[Tarantool-patches] [PATCH luajit v6 2/2] memprof: enrich symtab with newly loaded symbols
Maxim Kokryashkin
max.kokryashkin at gmail.com
Tue Mar 22 21:31:25 MSK 2022
This commit lets memprof extend its symtab when new
C-symbols appear after dlopen. The following data is
stored in event stream for each newly loaded symbol:
| (AEVENT_SYMTAB | ASOURCE_CFUNC) | symbol address | symbol name |
1 byte 8 bytes
magic
number
Resolves tarantool/tarantool#5813
---
src/lj_memprof.c | 103 ++++++++++++++----
src/lj_memprof.h | 8 +-
.../gh-5813-resolving-of-c-symbols.test.lua | 23 ++--
tools/memprof.lua | 5 +
tools/memprof/parse.lua | 19 ++++
tools/utils/symtab.lua | 4 +
6 files changed, 130 insertions(+), 32 deletions(-)
diff --git a/src/lj_memprof.c b/src/lj_memprof.c
index b1634f91..bd6f94f5 100644
--- a/src/lj_memprof.c
+++ b/src/lj_memprof.c
@@ -125,7 +125,7 @@ static uint32_t ghashtab_size(ElfW(Addr) ghashtab)
static void write_c_symtab
(ElfW(Sym*) sym, char *strtab, ElfW(Addr) so_addr,
-size_t sym_cnt, struct lj_wbuf *buf)
+size_t sym_cnt, const uint8_t header, struct lj_wbuf *buf)
{
/*
** Index 0 in ELF symtab is used to represent undefined symbols. Hence, we
@@ -144,7 +144,7 @@ size_t sym_cnt, struct lj_wbuf *buf)
*/
if (ELF32_ST_TYPE(sym[sym_index].st_info) == STT_FUNC && sym[sym_index].st_name != 0) {
char *sym_name = &strtab[sym[sym_index].st_name];
- lj_wbuf_addbyte(buf, SYMTAB_CFUNC);
+ lj_wbuf_addbyte(buf, header);
lj_wbuf_addu64(buf, sym[sym_index].st_value + so_addr);
lj_wbuf_addstring(buf, sym_name);
}
@@ -152,7 +152,8 @@ size_t sym_cnt, struct lj_wbuf *buf)
}
static int dump_sht_symtab
-(const char *elf_name, struct lj_wbuf *buf, lua_State *L, const ElfW(Addr) so_addr)

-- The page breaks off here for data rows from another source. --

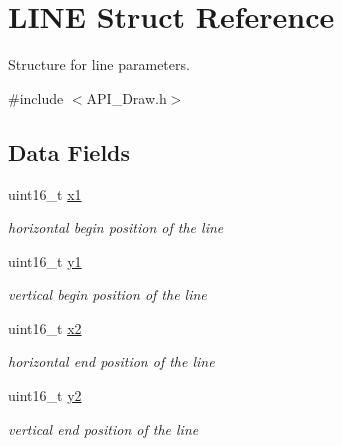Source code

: \hypertarget{struct_l_i_n_e}{}\section{L\+I\+NE Struct Reference}
\label{struct_l_i_n_e}


Structure for line parameters.  




{\ttfamily \#include $<$A\+P\+I\+\_\+\+Draw.\+h$>$}

\subsection*{Data Fields}
\begin{DoxyCompactItemize}
\item 
\mbox{\label{struct_l_i_n_e_aedb5fdfe3c1d1a915b668ba7f3950753}} 
uint16\+\_\+t \hyperlink{struct_l_i_n_e_aedb5fdfe3c1d1a915b668ba7f3950753}{x1}
\begin{DoxyCompactList}\small\item\em horizontal begin position of the line \end{DoxyCompactList}\item 
\mbox{\label{struct_l_i_n_e_a47ada631c22a9d40348069145654f255}} 
uint16\+\_\+t \hyperlink{struct_l_i_n_e_a47ada631c22a9d40348069145654f255}{y1}
\begin{DoxyCompactList}\small\item\em vertical begin position of the line \end{DoxyCompactList}\item 
\mbox{\label{struct_l_i_n_e_ac5bc000f8954f38b7a641a485a26bae7}} 
uint16\+\_\+t \hyperlink{struct_l_i_n_e_ac5bc000f8954f38b7a641a485a26bae7}{x2}
\begin{DoxyCompactList}\small\item\em horizontal end position of the line \end{DoxyCompactList}\item 
\mbox{\label{struct_l_i_n_e_aa377184ba406b3f0c4ac18c935378204}} 
uint16\+\_\+t \hyperlink{struct_l_i_n_e_aa377184ba406b3f0c4ac18c935378204}{y2}
\begin{DoxyCompactList}\small\item\em vertical end position of the line \end{DoxyCompactList}\item 

\end{DoxyCompactItemize}
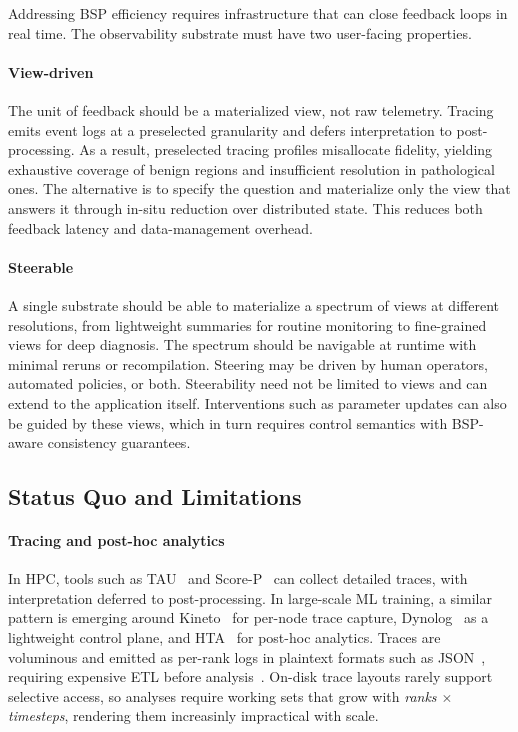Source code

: Addressing BSP efficiency requires infrastructure that can close feedback loops in real time.
The observability substrate must have two user-facing properties.

\paragraph{View-driven}
The unit of feedback should be a materialized view, not raw telemetry.
Tracing emits event logs at a preselected granularity and defers interpretation to post-processing.
As a result, preselected tracing profiles misallocate fidelity, yielding exhaustive coverage of
benign
regions and insufficient resolution in pathological ones.
The alternative is to specify the question and materialize only the view that answers it through
in-situ reduction over distributed state.
This reduces both feedback latency and data-management overhead.

\paragraph{Steerable}
A single substrate should be able to materialize a spectrum of views at different resolutions, from
lightweight summaries for routine monitoring to fine-grained views for deep diagnosis.
The spectrum should be navigable at runtime with minimal reruns or recompilation.
Steering may be driven by human operators, automated policies, or both.
Steerability need not be limited to views and can extend to the application itself.
Interventions such as parameter updates can also be guided by these views, which
in turn requires control semantics with BSP-aware consistency guarantees.


\subsection{Status Quo and Limitations}

\paragraph{Tracing and post-hoc analytics}
In HPC, tools such as TAU~\cite{Shend2006:TAU} and Score-P~\cite{Knupf2012:Score-P} can collect
detailed traces,
with interpretation deferred to post-processing.
In large-scale ML training, a similar pattern is emerging around Kineto~\cite{2025:PytorchKineto}
for per-node trace capture,
Dynolog~\cite{2025:MetaDynolog} as a lightweight control plane, and HTA~\cite{:HTA} for post-hoc
analytics.
Traces are voluminous and emitted as per-rank logs in plaintext formats such as
JSON~\cite{:ChromeJsonTEF},
requiring expensive ETL before analysis~\cite{Yildi2023:IOMax,Jain2025:AMR}.
On-disk trace layouts rarely support selective access, so analyses require working sets that grow
with \emph{ranks $\times$ timesteps},
rendering them increasinly impractical with scale.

+(const char *elf_name, struct lj_wbuf *buf, lua_State *L,
+const uint8_t header, const ElfW(Addr) so_addr)
{
int status = 0;
@@ -249,7 +250,7 @@ static int dump_sht_symtab
ferror(elf_file) != 0)
goto error;
- write_c_symtab(sym, strtab, so_addr, sym_cnt, buf);
+ write_c_symtab(sym, strtab, so_addr, sym_cnt, header, buf);
goto end;
@@ -269,7 +270,8 @@ static int dump_sht_symtab
return status;
}
-static int dump_dyn_symtab(struct dl_phdr_info *info, struct lj_wbuf *buf)
+static int dump_dyn_symtab
+(struct dl_phdr_info *info, const uint8_t header, struct lj_wbuf *buf)
{
for (size_t header_index = 0; header_index < info->dlpi_phnum; ++header_index) {
if (info->dlpi_phdr[header_index].p_type == PT_DYNAMIC) {
@@ -332,7 +334,7 @@ static int dump_dyn_symtab(struct dl_phdr_info *info, struct lj_wbuf *buf)

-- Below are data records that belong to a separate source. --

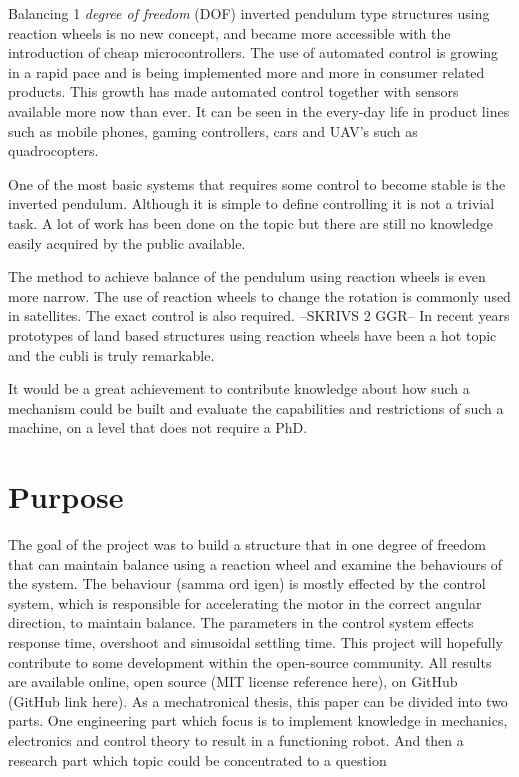 \documentclass[a4paper,11pt]{kth-mag}
\begin{document}
Balancing 1 \textit{degree of freedom} (DOF) inverted pendulum type structures using reaction wheels is no
new concept, and became more accessible with the introduction of cheap microcontrollers.
The use of automated control is growing in a rapid pace and is being implemented
more and more in consumer related products.  This growth
has made automated control together with sensors available more now than ever. It can be seen in the every-day life in product lines such as mobile phones, gaming controllers, cars and UAV’s such as quadrocopters.

One of the most basic systems that requires some control to become stable is the inverted pendulum. 
Although it is simple to define controlling it is not a trivial task. A lot of work has been done on the topic
but there are still no knowledge easily acquired by the public available. 

The method to achieve balance of the pendulum using reaction wheels is even more narrow. 
The use of reaction wheels to change the rotation is commonly used in satellites. The exact control is also required. --SKRIVS 2 GGR--
In recent years prototypes of land based structures using reaction wheels have been a hot topic and the cubli is truly remarkable.

It would be a great achievement to contribute knowledge about how such a mechanism could be built and evaluate
the capabilities and restrictions of such a machine, on a level that does not require a PhD.


\section{Purpose}
The goal of the project was to build a structure that in one degree of freedom that can maintain balance using a reaction wheel and examine the behaviours of the system.
The behaviour (samma ord igen) is mostly effected by the control system, which is responsible for accelerating the motor in the  correct angular direction, to maintain balance. The parameters in the control system effects response time, overshoot and sinusoidal settling time.
This project will hopefully contribute to some development within the open-source community.
All results are available online, open source (MIT license reference here), on GitHub (GitHub link here).
As a mechatronical thesis, this paper can be divided into two parts. One engineering part which focus is to implement knowledge in mechanics, electronics and control theory to result in a functioning robot. And then a research part which topic could be concentrated to a question 
\end{document}
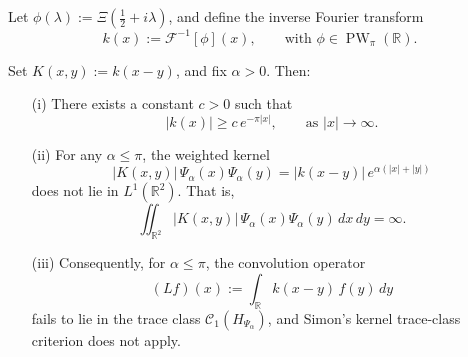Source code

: \begin{lemma}
\label{lem:trace_class_failure_alpha_leq_pi}
Let \( \phi(\lambda) := \Xi\left( \tfrac{1}{2} + i\lambda \right) \), and define the inverse Fourier transform
\[
k(x) := \mathcal{F}^{-1}[\phi](x), \qquad \text{with } \phi \in \operatorname{PW}_\pi(\mathbb{R}).
\]

Set \( K(x,y) := k(x - y) \), and fix \( \alpha > 0 \). Then:
\begin{itemize}
    \item[\textup{(i)}] There exists a constant \( c > 0 \) such that
    \[
    |k(x)| \ge c\, e^{-\pi |x|}, \qquad \text{as } |x| \to \infty.
    \]

    \item[\textup{(ii)}] For any \( \alpha \le \pi \), the weighted kernel
    \[
    |K(x,y)|\, \Psi_\alpha(x)\Psi_\alpha(y) = |k(x - y)|\, e^{\alpha(|x| + |y|)}
    \]
    does not lie in \( L^1(\mathbb{R}^2) \). That is,
    \[
    \iint_{\mathbb{R}^2} |K(x,y)|\, \Psi_\alpha(x)\Psi_\alpha(y)\, dx\,dy = \infty.
    \]

    \item[\textup{(iii)}] Consequently, for \( \alpha \le \pi \), the convolution operator
    \[
    (L f)(x) := \int_{\mathbb{R}} k(x - y)\, f(y)\, dy
    \]
    fails to lie in the trace class \( \mathcal{C}_1(H_{\Psi_\alpha}) \), and Simon’s kernel trace-class criterion does not apply.
\end{itemize}
\end{lemma}
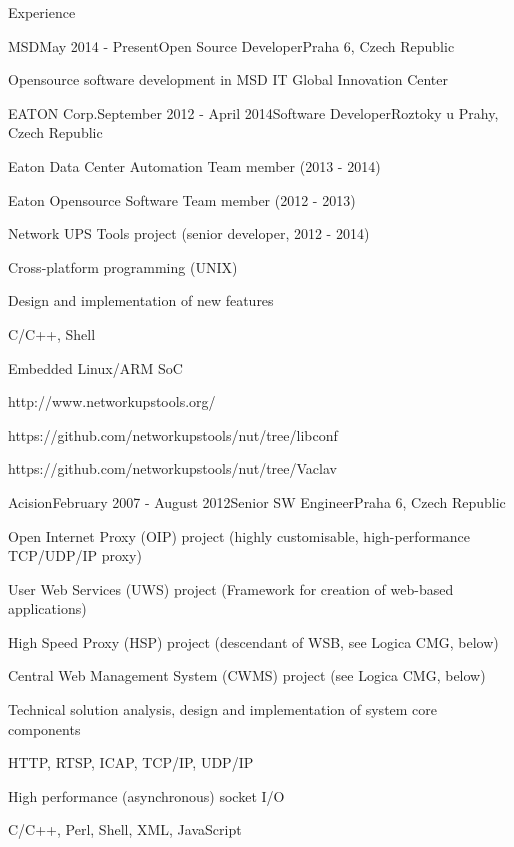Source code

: \documentclass{resume} %
\begin{document}
\begin{rSection}{Experience}

\begin{rSubsection}{MSD}{May 2014 - Present}{Open Source Developer}{Praha 6, Czech Republic}
\item Opensource software development in MSD IT Global Innovation Center
\end{rSubsection}


\begin{rSubsection}{EATON Corp.}{September 2012 - April 2014}{Software Developer}{Roztoky u Prahy, Czech Republic}
\item Eaton Data Center Automation Team member (2013 - 2014)
\item Eaton Opensource Software Team member (2012 - 2013)
\item Network UPS Tools project (senior developer, 2012 - 2014)
\item Cross-platform programming (UNIX)
\item Design and implementation of new features
\item C/C++, Shell
\item Embedded Linux/ARM SoC
\item http://www.networkupstools.org/
\item https://github.com/networkupstools/nut/tree/libconf
\item https://github.com/networkupstools/nut/tree/Vaclav
\end{rSubsection}


\begin{rSubsection}{Acision}{February 2007 - August 2012}{Senior SW Engineer}{Praha 6, Czech Republic}
\item Open Internet Proxy (OIP) project (highly customisable, high-performance TCP/UDP/IP proxy)
\item User Web Services (UWS) project (Framework for creation of web-based applications)
\item High Speed Proxy (HSP) project (descendant of WSB, see Logica CMG, below)
\item Central Web Management System (CWMS) project (see Logica CMG, below)
\item Technical solution analysis, design and implementation of system core components
\item HTTP, RTSP, ICAP, TCP/IP, UDP/IP
\item High performance (asynchronous) socket I/O
\item C/C++, Perl, Shell, XML, JavaScript
\end{rSubsection}


\end{rSection}
\end{document}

** For more, see https://docs.oracle.com/cd/E23824_01/html/819-0690/chapter6-48031.html
*/
sym_cnt = ghashtab == 0 ? hashtab[1] : ghashtab_size(ghashtab);
- write_c_symtab(sym, strtab, info->dlpi_addr, sym_cnt, buf);
+ write_c_symtab(sym, strtab, info->dlpi_addr, sym_cnt, header, buf);
return 0;
}
}
@@ -343,6 +345,12 @@ static int dump_dyn_symtab(struct dl_phdr_info *info, struct lj_wbuf *buf)
struct symbol_resolver_conf {
struct lj_wbuf *buf;
lua_State *L;
+ const uint8_t header;
+
+ uint32_t cur_lib;
+ uint32_t lib_cnt_prev;
+ uint32_t to_dump_cnt;
+ uint32_t *lib_cnt;
};
static int resolve_symbolnames(struct dl_phdr_info *info, size_t info_size, void *data)
@@ -350,23 +358,46 @@ static int resolve_symbolnames(struct dl_phdr_info *info, size_t info_size, void
struct symbol_resolver_conf *conf = data;
struct lj_wbuf *buf = conf->buf;
lua_State *L = conf->L;
+ const uint8_t header = conf->header;
+
+ const uint32_t lib_cnt_prev = *conf->lib_cnt;
+ uint32_t lib_cnt = 0;
+
+ /*
+ ** Check that dlpi_adds and dlpi_subs fields are available.
+ ** Assertion was taken from the GLIBC tests:
+ ** https://code.woboq.org/userspace/glibc/elf/tst-dlmodcount.c.html#37
+ */
+ lua_assert(info_size > offsetof(struct dl_phdr_info, dlpi_subs)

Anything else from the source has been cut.